= Task instructions =
Quote the records in full and leave their pictures out.

Stored data entries

————————

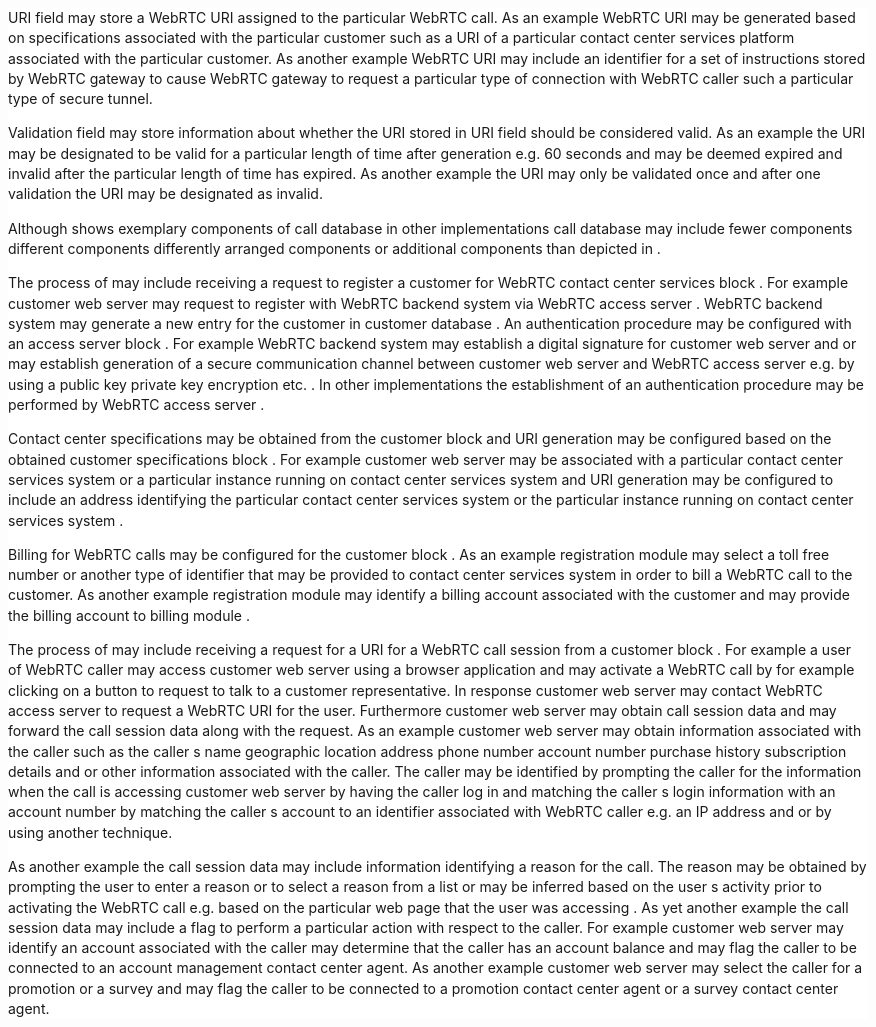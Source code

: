URI field may store a WebRTC URI assigned to the particular WebRTC call. As an example WebRTC URI may be generated based on specifications associated with the particular customer such as a URI of a particular contact center services platform associated with the particular customer. As another example WebRTC URI may include an identifier for a set of instructions stored by WebRTC gateway to cause WebRTC gateway to request a particular type of connection with WebRTC caller such a particular type of secure tunnel.

Validation field may store information about whether the URI stored in URI field should be considered valid. As an example the URI may be designated to be valid for a particular length of time after generation e.g. 60 seconds and may be deemed expired and invalid after the particular length of time has expired. As another example the URI may only be validated once and after one validation the URI may be designated as invalid.

Although shows exemplary components of call database in other implementations call database may include fewer components different components differently arranged components or additional components than depicted in .

The process of may include receiving a request to register a customer for WebRTC contact center services block . For example customer web server may request to register with WebRTC backend system via WebRTC access server . WebRTC backend system may generate a new entry for the customer in customer database . An authentication procedure may be configured with an access server block . For example WebRTC backend system may establish a digital signature for customer web server and or may establish generation of a secure communication channel between customer web server and WebRTC access server e.g. by using a public key private key encryption etc. . In other implementations the establishment of an authentication procedure may be performed by WebRTC access server .

Contact center specifications may be obtained from the customer block and URI generation may be configured based on the obtained customer specifications block . For example customer web server may be associated with a particular contact center services system or a particular instance running on contact center services system and URI generation may be configured to include an address identifying the particular contact center services system or the particular instance running on contact center services system .

Billing for WebRTC calls may be configured for the customer block . As an example registration module may select a toll free number or another type of identifier that may be provided to contact center services system in order to bill a WebRTC call to the customer. As another example registration module may identify a billing account associated with the customer and may provide the billing account to billing module .

The process of may include receiving a request for a URI for a WebRTC call session from a customer block . For example a user of WebRTC caller may access customer web server using a browser application and may activate a WebRTC call by for example clicking on a button to request to talk to a customer representative. In response customer web server may contact WebRTC access server to request a WebRTC URI for the user. Furthermore customer web server may obtain call session data and may forward the call session data along with the request. As an example customer web server may obtain information associated with the caller such as the caller s name geographic location address phone number account number purchase history subscription details and or other information associated with the caller. The caller may be identified by prompting the caller for the information when the call is accessing customer web server by having the caller log in and matching the caller s login information with an account number by matching the caller s account to an identifier associated with WebRTC caller e.g. an IP address and or by using another technique.

As another example the call session data may include information identifying a reason for the call. The reason may be obtained by prompting the user to enter a reason or to select a reason from a list or may be inferred based on the user s activity prior to activating the WebRTC call e.g. based on the particular web page that the user was accessing . As yet another example the call session data may include a flag to perform a particular action with respect to the caller. For example customer web server may identify an account associated with the caller may determine that the caller has an account balance and may flag the caller to be connected to an account management contact center agent. As another example customer web server may select the caller for a promotion or a survey and may flag the caller to be connected to a promotion contact center agent or a survey contact center agent.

————————

= Output for this task =
Source code

:URI field may store a WebRTC URI assigned to the particular WebRTC call. As an example WebRTC URI may be generated based on specifications associated with the particular customer such as a URI of a particular contact center services platform associated with the particular customer. As another example WebRTC URI may include an identifier for a set of instructions stored by WebRTC gateway to cause WebRTC gateway to request a particular type of connection with WebRTC caller such a particular type of secure tunnel.

Validation field may store information about whether the URI stored in URI field should be considered valid. As an example the URI may be designated to be valid for a particular length of time after generation e.g. 60 seconds and may be deemed expired and invalid after the particular length of time has expired. As another example the URI may only be validated once and after one validation the URI may be designated as invalid.

Although shows exemplary components of call database in other implementations call database may include fewer components different components differently arranged components or additional components than depicted in .

The process of may include receiving a request to register a customer for WebRTC contact center services block . For example customer web server may request to register with WebRTC backend system via WebRTC access server . WebRTC backend system may generate a new entry for the customer in customer database . An authentication procedure may be configured with an access server block . For example WebRTC backend system may establish a digital signature for customer web server and or may establish generation of a secure communication channel between customer web server and WebRTC access server e.g. by using a public key private key encryption etc. . In other implementations the establishment of an authentication procedure may be performed by WebRTC access server .

Contact center specifications may be obtained from the customer block and URI generation may be configured based on the obtained customer specifications block . For example customer web server may be associated with a particular contact center services system or a particular instance running on contact center services system and URI generation may be configured to include an address identifying the particular contact center services system or the particular instance running on contact center services system .

Billing for WebRTC calls may be configured for the customer block . As an example registration module may select a toll free number or another type of identifier that may be provided to contact center services system in order to bill a WebRTC call to the customer. As another example registration module may identify a billing account associated with the customer and may provide the billing account to billing module .

The process of may include receiving a request for a URI for a WebRTC call session from a customer block . For example a user of WebRTC caller may access customer web server using a browser application and may activate a WebRTC call by for example clicking on a button to request to talk to a customer representative. In response customer web server may contact WebRTC access server to request a WebRTC URI for the user. Furthermore customer web server may obtain call session data and may forward the call session data along with the request. As an example customer web server may obtain information associated with the caller such as the caller s name geographic location address phone number account number purchase history subscription details and or other information associated with the caller. The caller may be identified by prompting the caller for the information when the call is accessing customer web server by having the caller log in and matching the caller s login information with an account number by matching the caller s account to an identifier associated with WebRTC caller e.g. an IP address and or by using another technique.

As another example the call session data may include information identifying a reason for the call. The reason may be obtained by prompting the user to enter a reason or to select a reason from a list or may be inferred based on the user s activity prior to activating the WebRTC call e.g. based on the particular web page that the user was accessing . As yet another example the call session data may include a flag to perform a particular action with respect to the caller. For example customer web server may identify an account associated with the caller may determine that the caller has an account balance and may flag the caller to be connected to an account management contact center agent. As another example customer web server may select the caller for a promotion or a survey and may flag the caller to be connected to a promotion contact center agent or a survey contact center agent.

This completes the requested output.